Intrusion detection system is used for attempting to detect computer attacks by examining data records observed the processes on the same network. Proposed intrusion detection system is a Host based system which works online. Here we used anomaly detection analysis engine that can search for something unusual or rare, analyze system event stream to find patterns of activities appearing to be abnormal. It is rule based system based on sets of predefined rules that are provided by network administrator.

Proposed intrusion detection system is comprising of three algorithms k-means, Back propagation Neural Network and Feed Forward. Here, we used packet sniffer to capture the packets coming from the network on host system. By using packet analyzer we found signatures of every approaching packet. Signatures are nothing but properties of packets like protocol of packet, packet length etc. After analyzing packets were manually labeled, they get marked whether attacked or not-attacked. Then packet data set get transformed, each packet is vectorized by assigning a unique integer value. Transformed set was given as input to K-means for clustering. As length is the most varying signature among all the packets .we used packet length as base field for clustering using K-means. After clustering, clustered data set was stored. Every packet from Training data set is forwarded to Back propagation Neural Network as input. Basic purpose of BPNN is to classify the scattered the data based on rules defined by administrator. So here, BPNN is mainly builds a model of packets categorized as attack or non-attack. BPNN model saved once, so to use as reference for making prediction about new incoming packet. It is all about work we had performed in training phase. Now in actual implementation phase, when in real time a packet arrived it get analyzed, K-means extracts its features and at last Feed forward make a prediction about packet i.e. it is attacked or clean by referencing model created by Back Propagation Neural Network. Here, along with prediction we are also provide functionality that describe more about attack (name of attack). We also provide an user friendly feature of providing a SMS and Email alert through which user get informed about IP address of machine from which malicious data is approaching. Because of this feature user get aware about source of attack so from next time he/she can avoid acceptance of data from that resource.

We provide serialization to store the packet information which is in the form of byte code which is secure for the user, to run this application the user must have packages like jpcap and winpcap install on his system.winpcap is used to scan all ports of machine and capture the packets and jpcap is used in java application which works on these packets.

We can say that the IDS we are developing is a software application which can be install on any machine and provide efficient result.

FIG: PROPOSED SYSTEM

SECTION 2

Data mining (DM), also called Knowledge-Discovery and Data Mining, is one of the hot topic in the field of knowledge extraction from database. Data mining is used to automatically learn patterns from large quantities of data. Mining can efficiently discover useful and interesting rules from large collection of data. It is a fairly recent topic in computer science but utilizes many older computational techniques from statistics, nformation retrieval, machine learning and pattern recognition.
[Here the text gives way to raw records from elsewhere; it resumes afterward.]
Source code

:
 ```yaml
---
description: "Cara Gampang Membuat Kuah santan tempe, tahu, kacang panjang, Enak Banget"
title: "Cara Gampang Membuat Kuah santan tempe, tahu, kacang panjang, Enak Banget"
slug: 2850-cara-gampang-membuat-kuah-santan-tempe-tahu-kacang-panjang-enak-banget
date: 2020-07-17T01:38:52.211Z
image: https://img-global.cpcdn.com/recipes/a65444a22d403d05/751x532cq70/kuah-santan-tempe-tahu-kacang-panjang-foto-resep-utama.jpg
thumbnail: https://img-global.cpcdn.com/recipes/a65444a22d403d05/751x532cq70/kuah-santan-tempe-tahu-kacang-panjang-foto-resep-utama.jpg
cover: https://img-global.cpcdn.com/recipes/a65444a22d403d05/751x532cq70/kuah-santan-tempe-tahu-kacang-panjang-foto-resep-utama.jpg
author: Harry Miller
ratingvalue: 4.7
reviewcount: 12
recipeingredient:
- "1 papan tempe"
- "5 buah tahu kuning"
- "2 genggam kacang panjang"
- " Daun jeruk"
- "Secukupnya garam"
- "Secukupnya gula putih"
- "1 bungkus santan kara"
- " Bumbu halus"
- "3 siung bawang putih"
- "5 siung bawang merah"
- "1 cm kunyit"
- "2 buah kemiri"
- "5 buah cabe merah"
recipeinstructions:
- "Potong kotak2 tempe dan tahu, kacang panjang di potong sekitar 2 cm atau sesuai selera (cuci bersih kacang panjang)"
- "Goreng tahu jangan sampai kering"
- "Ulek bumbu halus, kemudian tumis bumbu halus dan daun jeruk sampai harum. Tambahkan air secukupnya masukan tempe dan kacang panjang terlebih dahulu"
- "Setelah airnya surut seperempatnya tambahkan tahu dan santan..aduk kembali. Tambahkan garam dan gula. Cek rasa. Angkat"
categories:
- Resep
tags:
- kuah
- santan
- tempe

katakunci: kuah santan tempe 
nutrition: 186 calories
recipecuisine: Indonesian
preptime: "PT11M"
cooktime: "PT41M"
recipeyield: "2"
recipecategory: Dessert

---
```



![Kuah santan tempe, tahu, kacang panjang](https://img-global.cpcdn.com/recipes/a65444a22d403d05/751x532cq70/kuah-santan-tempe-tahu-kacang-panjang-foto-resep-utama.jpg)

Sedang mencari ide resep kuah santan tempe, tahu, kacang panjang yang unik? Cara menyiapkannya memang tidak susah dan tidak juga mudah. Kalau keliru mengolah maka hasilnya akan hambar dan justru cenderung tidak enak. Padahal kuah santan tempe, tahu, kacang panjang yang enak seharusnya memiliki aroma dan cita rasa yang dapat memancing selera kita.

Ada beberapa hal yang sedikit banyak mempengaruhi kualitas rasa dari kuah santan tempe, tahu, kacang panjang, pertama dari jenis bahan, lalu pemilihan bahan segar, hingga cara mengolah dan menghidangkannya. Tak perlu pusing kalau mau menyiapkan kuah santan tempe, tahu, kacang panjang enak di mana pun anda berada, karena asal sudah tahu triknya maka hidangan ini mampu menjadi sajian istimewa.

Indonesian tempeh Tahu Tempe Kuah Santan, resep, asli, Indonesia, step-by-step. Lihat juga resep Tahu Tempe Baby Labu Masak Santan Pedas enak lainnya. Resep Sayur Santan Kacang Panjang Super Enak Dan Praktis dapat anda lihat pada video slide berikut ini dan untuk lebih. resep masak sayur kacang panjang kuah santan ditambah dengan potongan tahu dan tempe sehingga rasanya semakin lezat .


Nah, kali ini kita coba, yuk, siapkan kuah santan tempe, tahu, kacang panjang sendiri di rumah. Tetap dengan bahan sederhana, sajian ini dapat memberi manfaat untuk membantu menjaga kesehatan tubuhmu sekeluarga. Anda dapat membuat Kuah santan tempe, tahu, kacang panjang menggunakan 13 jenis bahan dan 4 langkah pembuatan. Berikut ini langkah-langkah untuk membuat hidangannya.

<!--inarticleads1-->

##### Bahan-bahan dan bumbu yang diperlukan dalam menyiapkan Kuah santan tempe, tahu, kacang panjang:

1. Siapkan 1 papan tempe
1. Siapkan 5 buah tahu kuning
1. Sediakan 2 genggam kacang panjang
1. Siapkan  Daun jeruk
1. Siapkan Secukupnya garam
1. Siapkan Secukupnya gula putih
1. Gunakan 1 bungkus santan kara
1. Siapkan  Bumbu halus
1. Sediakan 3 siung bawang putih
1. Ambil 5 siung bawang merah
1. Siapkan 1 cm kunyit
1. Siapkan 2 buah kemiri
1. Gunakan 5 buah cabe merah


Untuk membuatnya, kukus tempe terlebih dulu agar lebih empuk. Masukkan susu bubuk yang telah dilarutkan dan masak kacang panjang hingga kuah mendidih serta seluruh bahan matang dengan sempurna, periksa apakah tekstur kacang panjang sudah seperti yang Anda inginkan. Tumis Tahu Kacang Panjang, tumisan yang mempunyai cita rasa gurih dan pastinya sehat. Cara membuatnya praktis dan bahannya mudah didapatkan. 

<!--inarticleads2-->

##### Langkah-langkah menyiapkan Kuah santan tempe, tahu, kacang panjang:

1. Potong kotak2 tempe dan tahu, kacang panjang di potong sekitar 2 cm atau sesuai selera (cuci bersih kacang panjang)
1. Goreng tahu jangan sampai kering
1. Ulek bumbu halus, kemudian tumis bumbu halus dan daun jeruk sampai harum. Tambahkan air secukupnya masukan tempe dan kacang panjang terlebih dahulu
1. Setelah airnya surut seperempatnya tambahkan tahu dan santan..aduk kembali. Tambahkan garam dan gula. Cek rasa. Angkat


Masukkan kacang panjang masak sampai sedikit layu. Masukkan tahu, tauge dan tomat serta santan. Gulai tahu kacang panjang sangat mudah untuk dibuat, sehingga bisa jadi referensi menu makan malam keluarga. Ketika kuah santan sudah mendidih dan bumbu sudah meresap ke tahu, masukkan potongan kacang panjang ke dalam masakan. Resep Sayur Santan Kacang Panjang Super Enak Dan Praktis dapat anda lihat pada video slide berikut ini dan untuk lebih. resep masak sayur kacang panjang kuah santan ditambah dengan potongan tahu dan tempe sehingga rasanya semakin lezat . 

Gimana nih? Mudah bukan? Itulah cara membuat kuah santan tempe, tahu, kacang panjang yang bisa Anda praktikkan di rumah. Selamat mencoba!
Data mining is disciplines works to finds the major relations between collections of data and enables to discover a new and anomalies behavior. Data mining based intrusion detection techniques generally fall into one of two categories; misuse detection and anomaly detection. In misuse detection, each instance in a data set is labeled as

normal or intrusion and a learning algorithm is trained over the labeled data. These techniques are able to automatically retrain intrusion detection models on different input data that include new types of attacks, as long as they have been labeled appropriately.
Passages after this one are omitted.